With a daily routine that involves waking up at 6 a.m. and writing until the early afternoon, Gurganus, 62, disconnects from the real world during this time of creative enterprise.
“I unplug the telephone … and try not to read the morning newspaper until the afternoon, after my own invented world has a chance to survive,” he said.
The North Carolina native will read selections from a novel in progress, titled The Erotic History of a Southern Baptist Church, at 8 p.m. today in the Dey House’s Frank Conroy Reading Room.
The novel is a companion piece to Gurganus’ 1989 release, Oldest Living Confederate Widow Tells All. Set in the same fictional environment, the plot details the experiences of a 28-year-old preacher who discovers he has the power to heal others through touch.
Authors of the 19th century, such as Charles Dickens, Honoré de Balzac, George Eliot, and Henry James, have left an indelible mark on Gurganus’ psyche, which has affected the work he has created.
“Their work is often about the tension between the individual and his village or community,” he said. “Something about the subject of communities in time spoke to me out of my own experience, and I continue to treat that as one of my major subjects.”
Gurganus is a visiting professor in the Iowa Writers’ Workshop, from which he graduated from in 1975. He also was a visiting professor in 1989. This time around, he teaches a group that he says is “fantastically loaded” with talent.
“People seem to be aware this is a community that’s valuable to them, so it’s been beautiful coming back,” he said.
Workshop Director Lan Samantha Chang is delighted with his involvement in the program.
“With his rich memories of his student days, with the absolutely gorgeous and original work he is now writing, and with the inspiring words he shares with his students, he brings an exciting vision,” she said.
Though writing was not Garganus’ plan from the outset, his career evolved out of a penchant for art while studying at the Academy of Fine Arts in Philadelphia.
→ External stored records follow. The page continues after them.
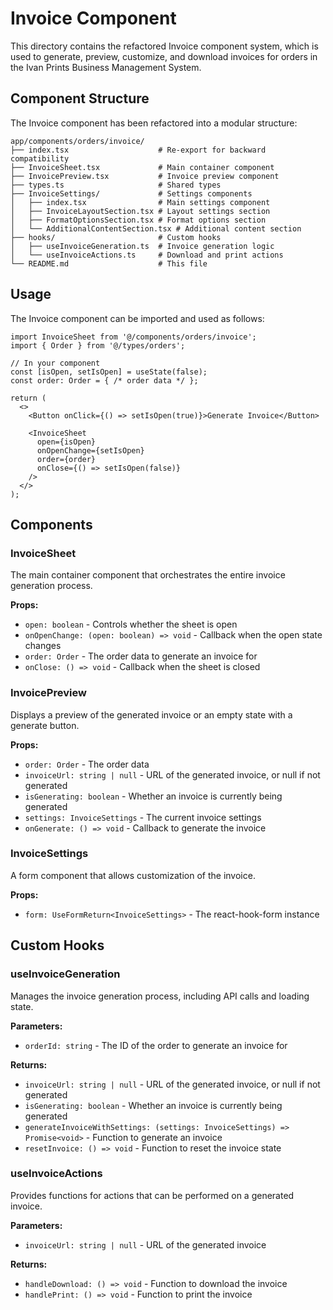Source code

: # Invoice Component

This directory contains the refactored Invoice component system, which is used to generate, preview, customize, and download invoices for orders in the Ivan Prints Business Management System.

## Component Structure

The Invoice component has been refactored into a modular structure:

```
app/components/orders/invoice/
├── index.tsx                    # Re-export for backward compatibility
├── InvoiceSheet.tsx             # Main container component
├── InvoicePreview.tsx           # Invoice preview component
├── types.ts                     # Shared types
├── InvoiceSettings/             # Settings components
│   ├── index.tsx                # Main settings component
│   ├── InvoiceLayoutSection.tsx # Layout settings section
│   ├── FormatOptionsSection.tsx # Format options section
│   └── AdditionalContentSection.tsx # Additional content section
├── hooks/                       # Custom hooks
│   ├── useInvoiceGeneration.ts  # Invoice generation logic
│   └── useInvoiceActions.ts     # Download and print actions
└── README.md                    # This file
```

## Usage

The Invoice component can be imported and used as follows:

```tsx
import InvoiceSheet from '@/components/orders/invoice';
import { Order } from '@/types/orders';

// In your component
const [isOpen, setIsOpen] = useState(false);
const order: Order = { /* order data */ };

return (
  <>
    <Button onClick={() => setIsOpen(true)}>Generate Invoice</Button>
    
    <InvoiceSheet
      open={isOpen}
      onOpenChange={setIsOpen}
      order={order}
      onClose={() => setIsOpen(false)}
    />
  </>
);
```

## Components

### InvoiceSheet

The main container component that orchestrates the entire invoice generation process.

**Props:**
- `open: boolean` - Controls whether the sheet is open
- `onOpenChange: (open: boolean) => void` - Callback when the open state changes
- `order: Order` - The order data to generate an invoice for
- `onClose: () => void` - Callback when the sheet is closed

### InvoicePreview

Displays a preview of the generated invoice or an empty state with a generate button.

**Props:**
- `order: Order` - The order data
- `invoiceUrl: string | null` - URL of the generated invoice, or null if not generated
- `isGenerating: boolean` - Whether an invoice is currently being generated
- `settings: InvoiceSettings` - The current invoice settings
- `onGenerate: () => void` - Callback to generate the invoice

### InvoiceSettings

A form component that allows customization of the invoice.

**Props:**
- `form: UseFormReturn<InvoiceSettings>` - The react-hook-form instance

## Custom Hooks

### useInvoiceGeneration

Manages the invoice generation process, including API calls and loading state.

**Parameters:**
- `orderId: string` - The ID of the order to generate an invoice for

**Returns:**
- `invoiceUrl: string | null` - URL of the generated invoice, or null if not generated
- `isGenerating: boolean` - Whether an invoice is currently being generated
- `generateInvoiceWithSettings: (settings: InvoiceSettings) => Promise<void>` - Function to generate an invoice
- `resetInvoice: () => void` - Function to reset the invoice state

### useInvoiceActions

Provides functions for actions that can be performed on a generated invoice.

**Parameters:**
- `invoiceUrl: string | null` - URL of the generated invoice

**Returns:**
- `handleDownload: () => void` - Function to download the invoice
- `handlePrint: () => void` - Function to print the invoice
As a young man drafted into the Navy during the Vietnam War, Gurganus realized he could be a writer as well as a painter during his three-year stay on the USS Yorktown, with writing ultimately taking precedent.
“It was a curious transition,” he said. “I think there are lots of painters who become writers and vice versa. If you are focused on one art, you’re preparing yourself to take up the other.”
With several published works in his catalogue, Gurganus faces the challenge of keeping his writing as fresh as possible. From piece to piece, renewing his imagination in order for his “fictional creatures” to be surprising is crucial.
He considers himself to be a comic writer, even when the topic is as grim as death. He has found through experience that the living find death harder to deal with than those in the midst of it.
However, it always provides for a gripping element in his writing.
In his valiant efforts to keep his written material fresh, he recognizes that he, along with most other writers, are working to renew the English language. This goal of renewal ultimately unites with a passion for inspiring, helping, and entertaining readers the world over.
“It’s extremely edifying,” he said. “And I think every writer’s fervent hope is to have one of those books that people save and go back to again and again.”